### Action item
The answer must consist of every line from the entries below that contains the word "البيانات".

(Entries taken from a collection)
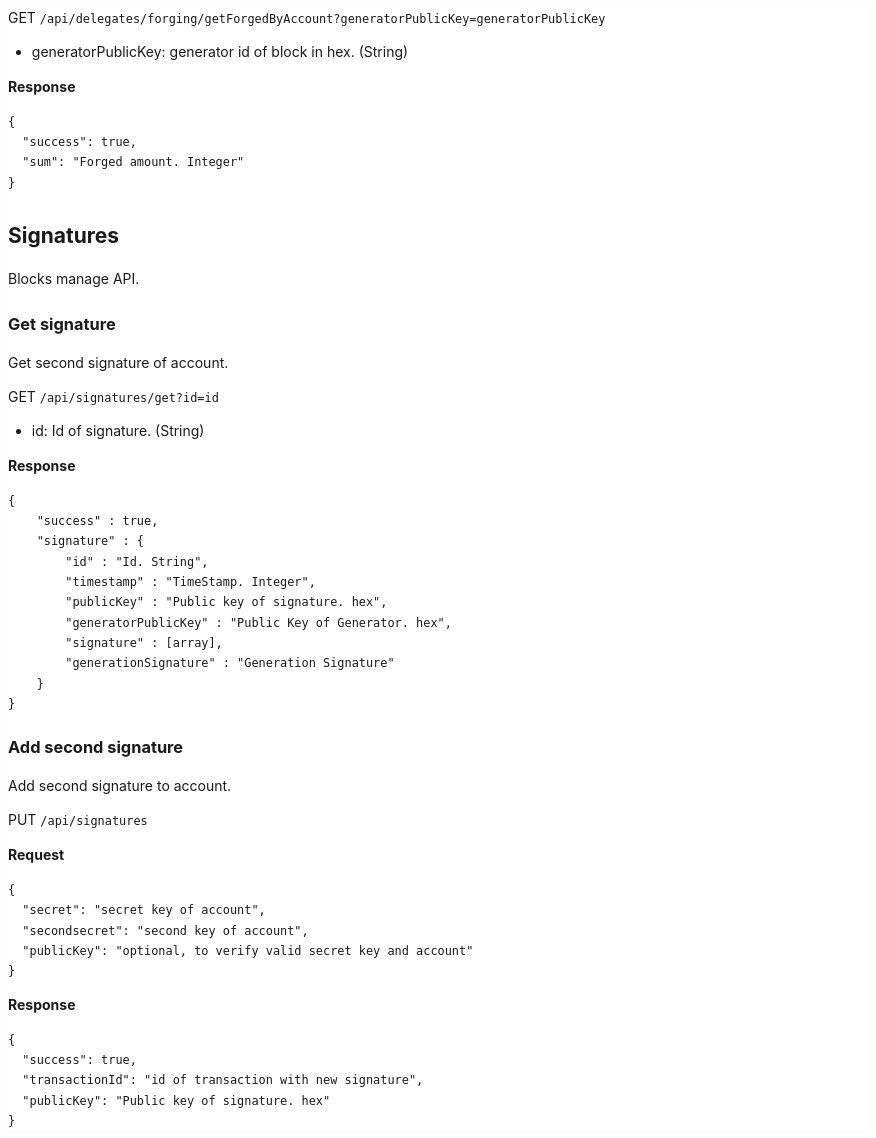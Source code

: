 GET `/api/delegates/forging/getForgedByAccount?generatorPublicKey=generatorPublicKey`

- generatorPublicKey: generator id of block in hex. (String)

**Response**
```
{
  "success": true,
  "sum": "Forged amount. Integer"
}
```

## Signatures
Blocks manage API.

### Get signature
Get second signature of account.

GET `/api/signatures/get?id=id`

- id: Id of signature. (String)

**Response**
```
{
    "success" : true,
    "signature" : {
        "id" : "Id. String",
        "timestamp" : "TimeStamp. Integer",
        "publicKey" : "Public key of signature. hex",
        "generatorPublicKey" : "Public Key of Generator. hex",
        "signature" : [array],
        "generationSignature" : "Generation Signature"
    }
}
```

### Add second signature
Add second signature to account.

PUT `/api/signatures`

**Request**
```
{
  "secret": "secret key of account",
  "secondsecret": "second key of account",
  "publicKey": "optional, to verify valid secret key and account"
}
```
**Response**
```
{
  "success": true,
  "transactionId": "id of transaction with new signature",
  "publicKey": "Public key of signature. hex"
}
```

---

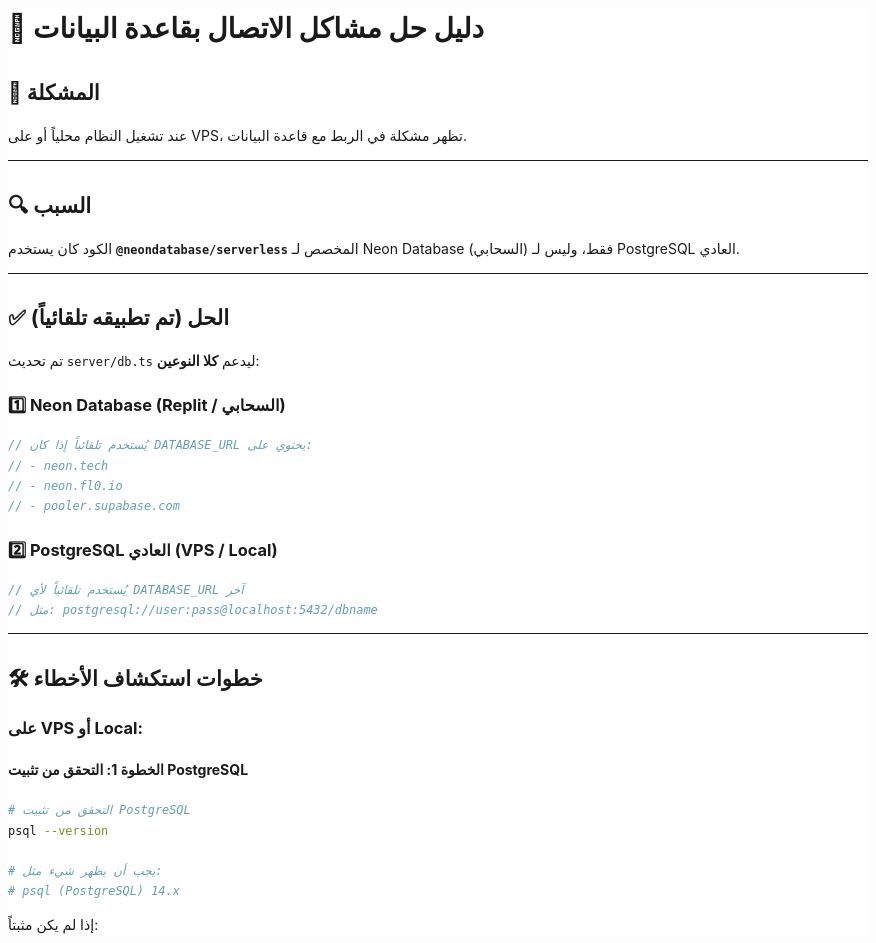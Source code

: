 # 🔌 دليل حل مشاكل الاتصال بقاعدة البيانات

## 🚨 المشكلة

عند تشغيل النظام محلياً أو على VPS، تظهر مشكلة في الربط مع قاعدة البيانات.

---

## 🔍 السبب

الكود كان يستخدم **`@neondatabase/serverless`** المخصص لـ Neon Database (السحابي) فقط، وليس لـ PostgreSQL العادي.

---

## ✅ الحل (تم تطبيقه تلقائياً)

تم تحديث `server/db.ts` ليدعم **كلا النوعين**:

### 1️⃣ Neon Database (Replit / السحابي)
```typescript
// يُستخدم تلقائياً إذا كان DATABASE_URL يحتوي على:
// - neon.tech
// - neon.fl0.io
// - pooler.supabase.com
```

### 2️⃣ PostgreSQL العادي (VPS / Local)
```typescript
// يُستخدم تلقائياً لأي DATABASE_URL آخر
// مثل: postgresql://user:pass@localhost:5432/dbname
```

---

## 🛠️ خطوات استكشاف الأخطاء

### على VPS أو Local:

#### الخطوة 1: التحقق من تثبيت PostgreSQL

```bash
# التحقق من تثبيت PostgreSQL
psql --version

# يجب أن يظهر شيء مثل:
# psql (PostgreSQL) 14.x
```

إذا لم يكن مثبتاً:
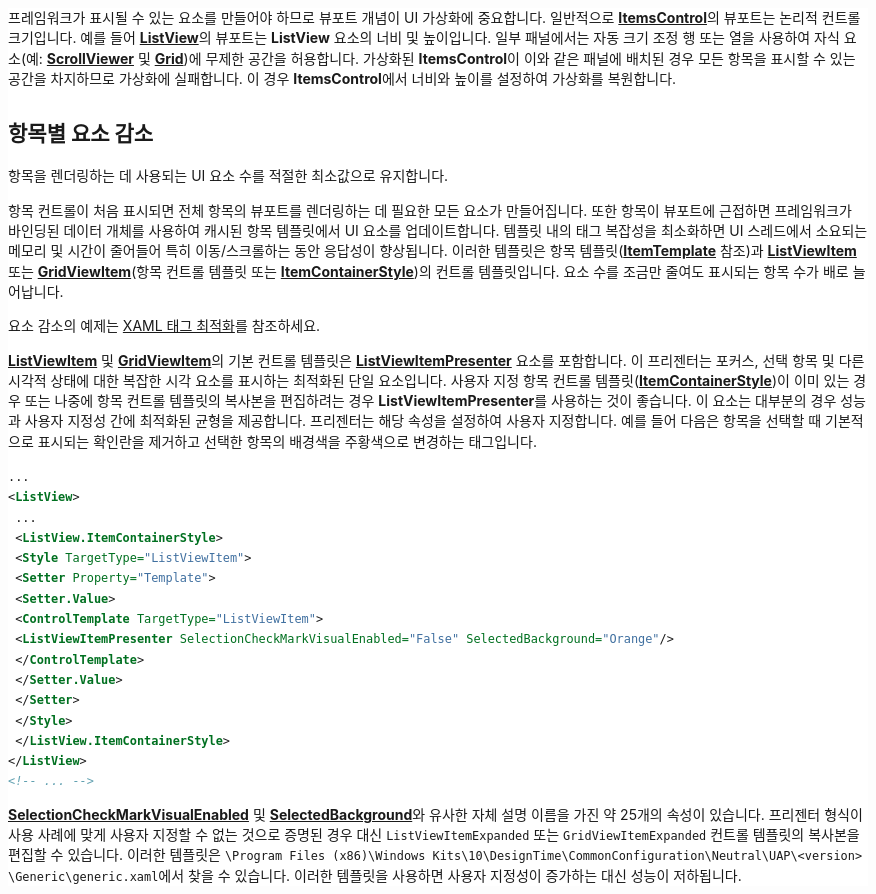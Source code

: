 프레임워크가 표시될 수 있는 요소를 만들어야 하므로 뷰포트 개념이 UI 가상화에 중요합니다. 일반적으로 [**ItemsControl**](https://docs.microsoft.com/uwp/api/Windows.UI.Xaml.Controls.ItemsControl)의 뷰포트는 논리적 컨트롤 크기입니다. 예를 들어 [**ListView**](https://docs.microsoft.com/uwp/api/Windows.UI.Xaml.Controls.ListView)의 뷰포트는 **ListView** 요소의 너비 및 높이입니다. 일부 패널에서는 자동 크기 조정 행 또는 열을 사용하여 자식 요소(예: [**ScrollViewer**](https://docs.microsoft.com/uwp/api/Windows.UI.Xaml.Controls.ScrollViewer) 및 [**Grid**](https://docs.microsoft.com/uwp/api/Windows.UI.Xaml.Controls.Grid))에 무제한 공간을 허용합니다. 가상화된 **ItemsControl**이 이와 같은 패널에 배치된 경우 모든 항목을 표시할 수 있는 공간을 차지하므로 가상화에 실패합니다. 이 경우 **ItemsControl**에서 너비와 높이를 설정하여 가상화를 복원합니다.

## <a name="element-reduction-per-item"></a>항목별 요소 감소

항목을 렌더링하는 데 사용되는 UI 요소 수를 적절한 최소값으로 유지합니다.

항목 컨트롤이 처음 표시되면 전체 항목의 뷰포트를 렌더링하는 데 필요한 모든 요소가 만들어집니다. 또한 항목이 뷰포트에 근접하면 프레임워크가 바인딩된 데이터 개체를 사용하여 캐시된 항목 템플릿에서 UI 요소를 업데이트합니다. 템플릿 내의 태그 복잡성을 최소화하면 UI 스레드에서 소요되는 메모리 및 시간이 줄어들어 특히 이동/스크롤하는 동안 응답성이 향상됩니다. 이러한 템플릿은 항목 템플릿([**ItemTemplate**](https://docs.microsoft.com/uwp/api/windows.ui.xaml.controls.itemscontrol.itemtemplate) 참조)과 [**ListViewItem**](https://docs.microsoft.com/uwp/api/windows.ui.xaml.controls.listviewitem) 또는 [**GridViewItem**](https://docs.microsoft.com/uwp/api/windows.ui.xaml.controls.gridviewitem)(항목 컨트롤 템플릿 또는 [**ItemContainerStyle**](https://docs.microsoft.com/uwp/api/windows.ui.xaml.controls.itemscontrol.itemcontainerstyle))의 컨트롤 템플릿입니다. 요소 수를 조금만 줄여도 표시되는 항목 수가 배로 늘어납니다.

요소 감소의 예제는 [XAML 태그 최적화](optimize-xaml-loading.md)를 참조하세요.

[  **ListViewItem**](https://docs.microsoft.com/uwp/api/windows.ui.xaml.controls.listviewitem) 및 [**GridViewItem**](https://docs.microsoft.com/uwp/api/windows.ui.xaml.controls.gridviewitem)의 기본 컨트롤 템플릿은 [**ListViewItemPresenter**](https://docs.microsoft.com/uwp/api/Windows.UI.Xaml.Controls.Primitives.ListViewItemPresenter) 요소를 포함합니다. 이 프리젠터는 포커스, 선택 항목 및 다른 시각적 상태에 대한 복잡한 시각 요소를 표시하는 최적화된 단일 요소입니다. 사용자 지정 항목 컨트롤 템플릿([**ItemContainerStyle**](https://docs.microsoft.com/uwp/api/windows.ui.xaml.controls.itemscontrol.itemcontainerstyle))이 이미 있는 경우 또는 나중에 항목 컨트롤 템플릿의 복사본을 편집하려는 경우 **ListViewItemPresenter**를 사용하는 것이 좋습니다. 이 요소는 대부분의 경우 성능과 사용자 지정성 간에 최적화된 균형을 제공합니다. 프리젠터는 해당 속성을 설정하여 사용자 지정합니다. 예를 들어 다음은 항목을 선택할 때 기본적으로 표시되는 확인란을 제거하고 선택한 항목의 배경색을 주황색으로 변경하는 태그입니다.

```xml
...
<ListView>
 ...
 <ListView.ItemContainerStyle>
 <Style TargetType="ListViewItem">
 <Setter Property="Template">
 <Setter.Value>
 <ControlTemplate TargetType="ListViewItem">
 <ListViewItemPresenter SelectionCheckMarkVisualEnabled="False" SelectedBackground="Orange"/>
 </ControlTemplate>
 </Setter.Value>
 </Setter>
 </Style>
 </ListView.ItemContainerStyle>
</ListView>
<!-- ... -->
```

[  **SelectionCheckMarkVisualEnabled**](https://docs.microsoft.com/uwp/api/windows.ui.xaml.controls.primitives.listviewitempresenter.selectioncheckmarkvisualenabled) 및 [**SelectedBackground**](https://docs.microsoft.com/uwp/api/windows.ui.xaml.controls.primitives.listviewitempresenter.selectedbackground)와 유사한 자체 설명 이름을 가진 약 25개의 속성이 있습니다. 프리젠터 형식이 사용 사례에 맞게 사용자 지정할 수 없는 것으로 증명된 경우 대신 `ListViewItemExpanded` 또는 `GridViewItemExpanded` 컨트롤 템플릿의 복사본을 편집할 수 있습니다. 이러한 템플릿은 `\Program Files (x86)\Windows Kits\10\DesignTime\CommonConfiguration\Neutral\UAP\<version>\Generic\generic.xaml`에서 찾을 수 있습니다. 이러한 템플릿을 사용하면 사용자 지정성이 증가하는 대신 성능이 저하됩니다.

### Expected answer
: # 🔌 دليل حل مشاكل الاتصال بقاعدة البيانات
عند تشغيل النظام محلياً أو على VPS، تظهر مشكلة في الربط مع قاعدة البيانات.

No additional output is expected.